Honor Nulis Cuma Rp 100 Ribu, Mau?


Oleh Eko Prasetyo

Menulis artikel ilmiah alias opini di media massa memiliki beberapa keuntungan. Yang utama tentu saja dapat honor dari tulisan yang dimuat. Manfaat lainnya, nama kita akan nongol dan otomatis itu menguntungkan dari sisi popularitas. Selain itu, kita bisa menambah banyak teman atau relasi apabila tulisan kita dibaca banyak orang dan dikomentari. Menulis di koran juga merupakan lahan untuk mengasah kemampuan berpikir kritis terhadap suatu masalah yang aktual dan memberikan solusinya.
Namun, tak mudah menembus media massa. Ibarat kompetisi, persaingan agar tulisan bisa dimuat sangat ketat. Jika mengirimkannya ke surat kabar atau majalah, kita akan bersaing dengan kaum intelektual seperti akademisi dan pengamat ahli. Banyak pula penulis ternama dari kalangan ulama, anggota dewan, serta pakar ekonomi, sosial, budaya, dan lain-lain. Karena itu, dibutuhkan kiat khusus untuk menembus surat kabar.
Ada saran bagi penulis pemula yang akan mengirimkan karyanya ke sebuah media, terutama koran. Yakni, kirimkan karya tulis tersebut ke koran lokal dulu, jangan buru-buru mengirimkannya ke koran nasional. Mengapa? Ada beberapa alasan.
Pertama, peluang dimuatnya di koran lokal lebih tinggi ketimbang koran nasional.
Kedua, koran nasional bakal memprioritaskan penulis ternama atau yang familier di kalangan masyarakat pembaca. Peluang dimuat untuk penulis pemula sih tetap ada, tapi proses seleksinya bakal sangat ketat.

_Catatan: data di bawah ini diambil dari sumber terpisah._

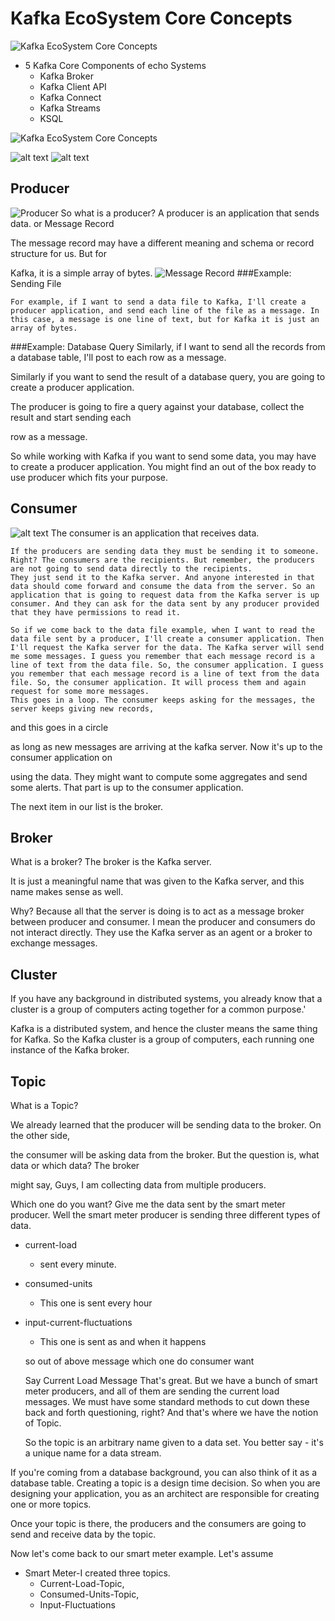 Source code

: # Kafka EcoSystem Core Concepts
![Kafka EcoSystem Core Concepts](image.png)
- 5 Kafka Core Components of echo Systems
    - Kafka Broker
    - Kafka Client API
    - Kafka Connect
    - Kafka Streams
    - KSQL

![Kafka EcoSystem Core Concepts](image-1.png)

![alt text](image-2.png)
![alt text](image-3.png)
## Producer
![Producer](image-4.png)
So what is a producer? A producer is an application that sends data. or Message Record

The message record may have a different meaning and schema or record structure for us. But for

Kafka, it is a simple array of bytes.
![Message Record](image-5.png)
###Example: Sending File

    For example, if I want to send a data file to Kafka, I'll create a producer application, and send each line of the file as a message. In this case, a message is one line of text, but for Kafka it is just an array of bytes.

###Example: Database Query
Similarly, if I want to send all the records from a database table, I'll post to each row as a message.

Similarly if you want to send the result of a database query, you are going to create a producer application.

The producer is going to fire a query against your database, collect the result and start sending each

row as a message.

So while working with Kafka if you want to send some data, you may have to create a producer application.
You might find an out of the box ready to use producer which fits your purpose.

## Consumer
![alt text](image-6.png)
The consumer is an application that receives data.

    If the producers are sending data they must be sending it to someone. Right? The consumers are the recipients. But remember, the producers are not going to send data directly to the recipients.
    They just send it to the Kafka server. And anyone interested in that data should come forward and consume the data from the server. So an application that is going to request data from the Kafka server is up consumer. And they can ask for the data sent by any producer provided that they have permissions to read it.

    So if we come back to the data file example, when I want to read the data file sent by a producer, I'll create a consumer application. Then I'll request the Kafka server for the data. The Kafka server will send me some messages. I guess you remember that each message record is a line of text from the data file. So, the consumer application. I guess you remember that each message record is a line of text from the data file. So, the consumer application. It will process them and again request for some more messages.
    This goes in a loop. The consumer keeps asking for the messages, the server keeps giving new records,

and this goes in a circle

as long as new messages are arriving at the kafka server. Now it's up to the consumer application on

using the data. They might want to compute some aggregates and send some alerts.
That part is up to the consumer application.

The next item in our list is the broker.
## Broker
What is a broker?
The broker is the Kafka server.

It is just a meaningful name that was given to the Kafka server, and this name makes sense as well.

Why? Because all that the server is doing is to act as a message broker between producer and consumer.
I mean the producer and consumers do not interact directly.
They use the Kafka server as an agent or a broker to exchange messages.

## Cluster
If you have any background in distributed systems, you already know that a cluster is a group of computers acting together for a common purpose.'

Kafka is a distributed system, and hence the cluster means the same thing for Kafka.
So the Kafka cluster is a group of computers, each running one instance of the Kafka broker.

## Topic
What is a Topic?

We already learned that the producer will be sending data to the broker. On the other side,

the consumer will be asking data from the broker. But the question is, what data or which data? The broker

might say, Guys, I am collecting data from multiple producers.

Which one do you want?
Give me the data sent by the smart meter producer.
Well the smart meter producer is sending three different types of data.

- current-load 
  - sent every minute. 
- consumed-units
  - This one is sent every hour
- input-current-fluctuations
  - This one is sent as and when it happens

  so out of above message which one do consumer want

  Say Current Load Message
  That's great. But we have a bunch of smart meter producers, and all of them are sending the current load messages.
  We must have some standard methods to cut down these back and forth questioning, right?
  And that's where we have the notion of Topic.

  So the topic is an arbitrary name given to a data set.
  You better say - it's a unique name for a data stream.

If you're coming from a database background, you can also think of it as a database table. Creating a  topic is a design time decision.
So when you are designing your application, you as an architect are responsible for creating one or more topics.

Once your topic is there, the producers and the consumers are going to send and receive data by the topic.

Now let's come back to our smart meter example.
Let's assume 

- Smart Meter-I created three topics. 
    - Current-Load-Topic, 
    - Consumed-Units-Topic, 
    - Input-Fluctuations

Ketiga, biasanya koran lokal lebih memberikan kesempatan bagi penulis baru. Ini celah yang semestinya dimanfaatkan oleh penulis pemula yang ingin menembus surat kabar.
Keempat, isu lokal tentu saja bisa dimanfaatkan sebagai jembatan bagi penulis pemula sebelum melangkah ke isu nasional. Umumnya, isu nasional yang aktual lebih banyak diangkat oleh penulis. Karena itu, persaingan tentu sangat ketat selain adanya prioritas untuk penulis yang sudah punya nama.
Berdasar pengalaman saya, menulis di surat kabar lokal tak kalah menjanjikan. Namun, jangan berharap tinggi untuk urusan honor jika tulisan Anda dimuat di koran lokal. Sebab, ada surat kabar lokal yang masih memberikan honor Rp 100 ribu untuk tulisan opini yang dimuat. Itu masih mending. Kadang ada penulis yang mesti menarik urat leher alias ngejar-ngejar ke redaksi sebuah koran lokal demi mendapatkan honor. Itu terjadi setelah lebih dari sepuluh hari honor tulisannya tidak ditransfer.
Bagi saya, tak masalah jika hanya mendapatkan honor Rp 100 ribu. Sebab, toh dengan dimuatnya tulisan saya, saya mendapatkan banyak manfaat. Paling tidak, saya bisa membuktikan eksistensi di dunia kepenulisan.
Menulis bukan melulu soal honor. Lebih dari itu, saya mendapatkan kepuasan lebih dari honor Rp 100 ribu untuk tiap artikel saya yang dimuat di koran lokal. Setidaknya, orang bisa membaca gagasan-gagasan saya. Otomatis, hal tersebut bisa memengaruhi publik tentang isu yang kita angkat dalam artikel opini.
Mungkin, saya tidak akan bisa kaya hanya dengan Rp 100 ribu itu. Namun, upaya untuk memberikan manfaat kepada orang lain lewat tulisan bisa menepis hal tersebut. Berbuat baik bisa dilakukan lewat media apa saja, termasuk tulisan. Mau?